I made step-by-step notes here on the non-game version of Foldit a few years ago on this forum, e.g. this post on custom electron density setup and this post small molecule puzzle setup, see if this kind of outline can be useful for your writing.

Floddi Lv 1

@rosie4loop Thanks for your guides! I had a quick look into it and I have to take my time to read it taking my time :)

The wiki is pretty weak considering the information around bad groups :/ Many players seem to struggle with it.
While the introduction puzzles are a nice way to learn a few basics it's not enough.

rosie4loop Lv 1

@Floddi According to the posts by devs (https://fold.it/forum/posts/76093), bad groups usually include e.g. PAINS patterns and something additional, which may differ according to the setup or aims of different puzzles.
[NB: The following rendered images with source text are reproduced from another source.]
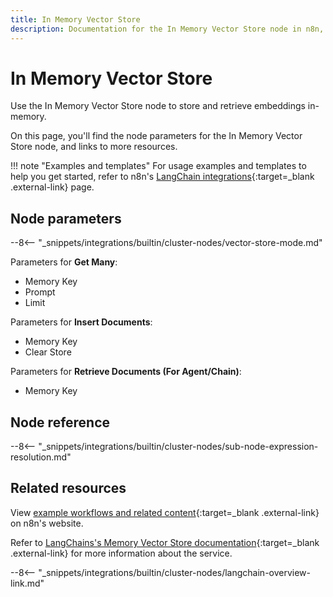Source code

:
 ```yaml
---
title: In Memory Vector Store
description: Documentation for the In Memory Vector Store node in n8n, a workflow automation platform. Includes details of operations and configuration, and links to examples and credentials information.
---
```


# In Memory Vector Store

Use the In Memory Vector Store node to store and retrieve embeddings in-memory.

On this page, you'll find the node parameters for the In Memory Vector Store node, and links to more resources.

!!! note "Examples and templates"
	For usage examples and templates to help you get started, refer to n8n's [LangChain integrations](https://n8n.io/integrations/in-memory-vector-store/){:target=_blank .external-link} page.

## Node parameters

--8<-- "_snippets/integrations/builtin/cluster-nodes/vector-store-mode.md"


Parameters for **Get Many**:

* Memory Key
* Prompt
* Limit


Parameters for **Insert Documents**:

* Memory Key
* Clear Store

Parameters for **Retrieve Documents (For Agent/Chain)**:

* Memory Key

## Node reference

--8<-- "_snippets/integrations/builtin/cluster-nodes/sub-node-expression-resolution.md"
	
## Related resources

View [example workflows and related content](https://n8n.io/integrations/in-memory-vector-store/){:target=_blank .external-link} on n8n's website.

Refer to [LangChains's Memory Vector Store documentation](https://js.langchain.com/docs/modules/data_connection/vectorstores/integrations/memory){:target=_blank .external-link} for more information about the service.

--8<-- "_snippets/integrations/builtin/cluster-nodes/langchain-overview-link.md"

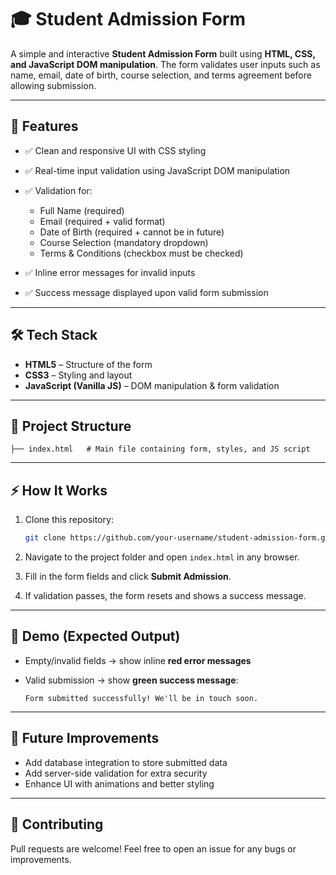 # 🎓 Student Admission Form

A simple and interactive **Student Admission Form** built using **HTML, CSS, and JavaScript DOM manipulation**. The form validates user inputs such as name, email, date of birth, course selection, and terms agreement before allowing submission.

---

## 🚀 Features

* ✅ Clean and responsive UI with CSS styling
* ✅ Real-time input validation using JavaScript DOM manipulation
* ✅ Validation for:

  * Full Name (required)
  * Email (required + valid format)
  * Date of Birth (required + cannot be in future)
  * Course Selection (mandatory dropdown)
  * Terms & Conditions (checkbox must be checked)
* ✅ Inline error messages for invalid inputs
* ✅ Success message displayed upon valid form submission

---

## 🛠️ Tech Stack

* **HTML5** – Structure of the form
* **CSS3** – Styling and layout
* **JavaScript (Vanilla JS)** – DOM manipulation & form validation

---

## 📂 Project Structure

```
├── index.html   # Main file containing form, styles, and JS script
```

---

## ⚡ How It Works

1. Clone this repository:

   ```bash
   git clone https://github.com/your-username/student-admission-form.git
   ```
2. Navigate to the project folder and open `index.html` in any browser.
3. Fill in the form fields and click **Submit Admission**.
4. If validation passes, the form resets and shows a success message.

---

## 📸 Demo (Expected Output)

* Empty/invalid fields → show inline **red error messages**
* Valid submission → show **green success message**:

  ```
  Form submitted successfully! We'll be in touch soon.
  ```

---

## 📌 Future Improvements

* Add database integration to store submitted data
* Add server-side validation for extra security
* Enhance UI with animations and better styling

---

## 🤝 Contributing

Pull requests are welcome! Feel free to open an issue for any bugs or improvements.
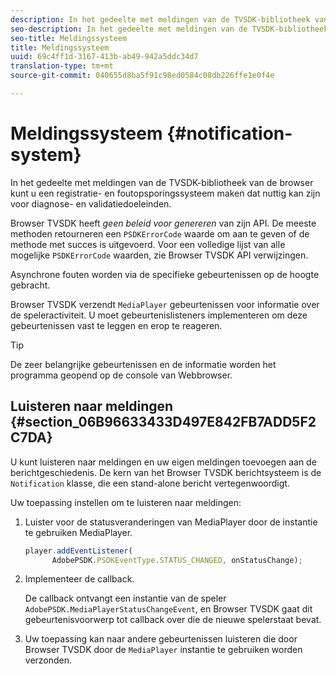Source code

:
 ```yaml
---
description: In het gedeelte met meldingen van de TVSDK-bibliotheek van de browser kunt u een registratie- en foutopsporingssysteem maken dat nuttig kan zijn voor diagnose- en validatiedoeleinden.
seo-description: In het gedeelte met meldingen van de TVSDK-bibliotheek van de browser kunt u een registratie- en foutopsporingssysteem maken dat nuttig kan zijn voor diagnose- en validatiedoeleinden.
seo-title: Meldingssysteem
title: Meldingssysteem
uuid: 69c4ff1d-3167-413b-ab49-942a5ddc34d7
translation-type: tm+mt
source-git-commit: 040655d8ba5f91c98ed0584c08db226ffe1e0f4e

---
```



# Meldingssysteem {#notification-system}

In het gedeelte met meldingen van de TVSDK-bibliotheek van de browser kunt u een registratie- en foutopsporingssysteem maken dat nuttig kan zijn voor diagnose- en validatiedoeleinden.

<!--<a id="section_EC5DBE8DDA434B70A01FA2F3EF4618BD"></a>-->

Browser TVSDK heeft *geen beleid voor genereren* van zijn API. De meeste methoden retourneren een `PSDKErrorCode` waarde om aan te geven of de methode met succes is uitgevoerd. Voor een volledige lijst van alle mogelijke `PSDKErrorCode` waarden, zie Browser TVSDK API verwijzingen.

Asynchrone fouten worden via de specifieke gebeurtenissen op de hoogte gebracht.

Browser TVSDK verzendt `MediaPlayer` gebeurtenissen voor informatie over de speleractiviteit. U moet gebeurtenislisteners implementeren om deze gebeurtenissen vast te leggen en erop te reageren.

>[!TIP]
>
>De zeer belangrijke gebeurtenissen en de informatie worden het programma geopend op de console van Webbrowser.

## Luisteren naar meldingen {#section_06B96633433D497E842FB7ADD5F2C7DA}

U kunt luisteren naar meldingen en uw eigen meldingen toevoegen aan de berichtgeschiedenis. De kern van het Browser TVSDK berichtsysteem is de `Notification` klasse, die een stand-alone bericht vertegenwoordigt.

Uw toepassing instellen om te luisteren naar meldingen:

1. Luister voor de statusveranderingen van MediaPlayer door de instantie te gebruiken MediaPlayer.

   ```js
   player.addEventListener( 
         AdobePSDK.PSDKEventType.STATUS_CHANGED, onStatusChange);
   ```

1. Implementeer de callback.

   De callback ontvangt een instantie van de speler `AdobePSDK.MediaPlayerStatusChangeEvent`, en Browser TVSDK gaat dit gebeurtenisvoorwerp tot callback over die de nieuwe spelerstaat bevat.
1. Uw toepassing kan naar andere gebeurtenissen luisteren die door Browser TVSDK door de `MediaPlayer` instantie te gebruiken worden verzonden.

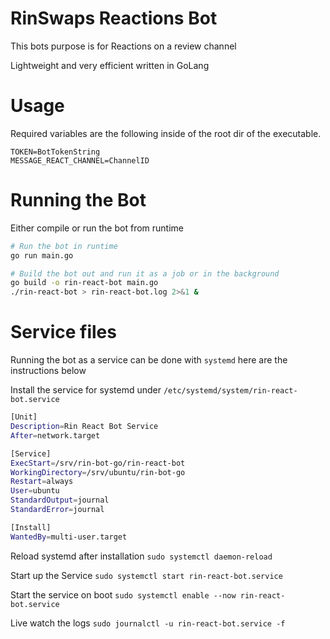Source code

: # RinSwaps Reactions Bot
This bots purpose is for Reactions on a review channel

Lightweight and very efficient written in GoLang


# Usage
Required variables are the following inside of the root dir of the executable.

```env
TOKEN=BotTokenString
MESSAGE_REACT_CHANNEL=ChannelID
```


# Running the Bot
Either compile or run the bot from runtime

```bash
# Run the bot in runtime
go run main.go 

# Build the bot out and run it as a job or in the background
go build -o rin-react-bot main.go 
./rin-react-bot > rin-react-bot.log 2>&1 &
```


# Service files
Running the bot as a service can be done with `systemd` here are the instructions below

Install the service for systemd under `/etc/systemd/system/rin-react-bot.service`
```bash
[Unit]
Description=Rin React Bot Service
After=network.target

[Service]
ExecStart=/srv/rin-bot-go/rin-react-bot
WorkingDirectory=/srv/ubuntu/rin-bot-go
Restart=always
User=ubuntu
StandardOutput=journal
StandardError=journal

[Install]
WantedBy=multi-user.target
```

Reload systemd after installation
`sudo systemctl daemon-reload`

Start up the Service
`sudo systemctl start rin-react-bot.service`

Start the service on boot
`sudo systemctl enable --now rin-react-bot.service`

Live watch the logs
`sudo journalctl -u rin-react-bot.service -f`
I have post some links to serveral bioinformatic tools in my profile that detect commonly flagged patterns (also in the comments of the same discussion under the dev's reply)

(unfortunately I had to take the jupyter notebook that demonstrates SMART detection offline for several reasons)

Floddi Lv 1

@rosie4loop Thx for the info that bad groups depend on the puzzles! Also sad that they aren't sharing any information which group is considered as bad. It might be useful to reference those PAINS patterns on the wiki. There are also chemically unsustainable groups or reactive groups which will impact the score negatively. I think those are also part of the preferred "bad group"-list.

SwissADME also looks like a good database for the developement of new structures. Thanks!

Elfi Lv 1

@Floddi, thanks for explaining why it may sometimes pay to use the full view over the binding side view. I'll look at it once in a while.

@rosie4loop, thx also for your posts on electron density, bad groups and ligand design.

You have both given me a lot to think about and study. :)

By the way, one thing I have wondered about but haven't found explanations about yet, is the starting ligand in each new medicine design round. Where does it come from? Is it the winner from the last round? I hadn't considering deleting and start my own before Floddi mentioning deleting part of it. I have rather been modifying it.